> WHAT IS BEING ASKED
If a line in the entries below holds the string "this", copy it.

> INFORMATION SUPPLIED
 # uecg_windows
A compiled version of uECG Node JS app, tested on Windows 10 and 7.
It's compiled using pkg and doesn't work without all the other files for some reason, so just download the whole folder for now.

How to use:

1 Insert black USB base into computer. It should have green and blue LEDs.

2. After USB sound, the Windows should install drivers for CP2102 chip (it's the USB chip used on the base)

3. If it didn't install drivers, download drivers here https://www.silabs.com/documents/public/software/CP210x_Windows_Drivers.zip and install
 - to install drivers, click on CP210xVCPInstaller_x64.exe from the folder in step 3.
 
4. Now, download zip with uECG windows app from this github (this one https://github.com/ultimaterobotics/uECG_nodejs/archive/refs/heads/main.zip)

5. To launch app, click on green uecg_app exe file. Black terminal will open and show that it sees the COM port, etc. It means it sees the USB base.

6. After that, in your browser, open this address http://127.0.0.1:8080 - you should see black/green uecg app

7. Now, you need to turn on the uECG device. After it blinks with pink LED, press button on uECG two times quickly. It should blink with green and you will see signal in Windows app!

--

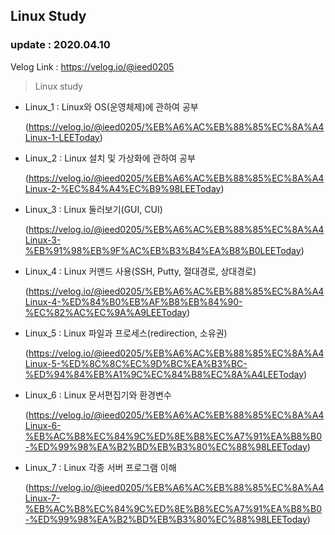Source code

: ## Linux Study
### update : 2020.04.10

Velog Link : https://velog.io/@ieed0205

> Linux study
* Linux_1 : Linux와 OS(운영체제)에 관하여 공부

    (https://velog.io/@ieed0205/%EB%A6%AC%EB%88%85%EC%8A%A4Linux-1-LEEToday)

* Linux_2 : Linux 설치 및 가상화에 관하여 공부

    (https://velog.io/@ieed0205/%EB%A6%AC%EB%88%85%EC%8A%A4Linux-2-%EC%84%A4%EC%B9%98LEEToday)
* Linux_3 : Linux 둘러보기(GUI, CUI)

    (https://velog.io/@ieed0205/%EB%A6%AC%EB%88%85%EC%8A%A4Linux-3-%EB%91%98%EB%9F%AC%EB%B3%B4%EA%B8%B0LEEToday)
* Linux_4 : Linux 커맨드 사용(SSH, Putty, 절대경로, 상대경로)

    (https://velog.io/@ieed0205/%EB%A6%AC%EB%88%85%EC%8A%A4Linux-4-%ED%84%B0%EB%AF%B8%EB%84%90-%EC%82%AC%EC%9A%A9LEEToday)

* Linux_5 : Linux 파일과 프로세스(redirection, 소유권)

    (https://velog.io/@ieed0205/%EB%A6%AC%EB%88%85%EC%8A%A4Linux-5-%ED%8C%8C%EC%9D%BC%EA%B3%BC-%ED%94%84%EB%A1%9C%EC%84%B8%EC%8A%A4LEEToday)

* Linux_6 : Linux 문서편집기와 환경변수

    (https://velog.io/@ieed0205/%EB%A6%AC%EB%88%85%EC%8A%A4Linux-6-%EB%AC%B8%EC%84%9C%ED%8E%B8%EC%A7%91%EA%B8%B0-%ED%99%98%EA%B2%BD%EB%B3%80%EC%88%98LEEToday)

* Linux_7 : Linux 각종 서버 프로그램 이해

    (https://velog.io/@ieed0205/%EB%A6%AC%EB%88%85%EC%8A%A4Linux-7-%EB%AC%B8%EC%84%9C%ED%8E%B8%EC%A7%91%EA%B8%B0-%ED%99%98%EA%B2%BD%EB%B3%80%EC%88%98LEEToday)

...

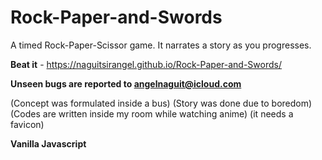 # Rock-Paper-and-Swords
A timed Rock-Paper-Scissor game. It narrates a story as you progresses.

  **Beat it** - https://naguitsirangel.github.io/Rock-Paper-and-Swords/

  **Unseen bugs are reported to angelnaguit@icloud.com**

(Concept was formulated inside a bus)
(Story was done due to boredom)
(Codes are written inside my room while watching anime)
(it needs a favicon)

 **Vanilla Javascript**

> OUTPUT OF THE TASK
4. Now, download zip with uECG windows app from this github (this one https://github.com/ultimaterobotics/uECG_nodejs/archive/refs/heads/main.zip)
6. After that, in your browser, open this address http://127.0.0.1:8080 - you should see black/green uecg app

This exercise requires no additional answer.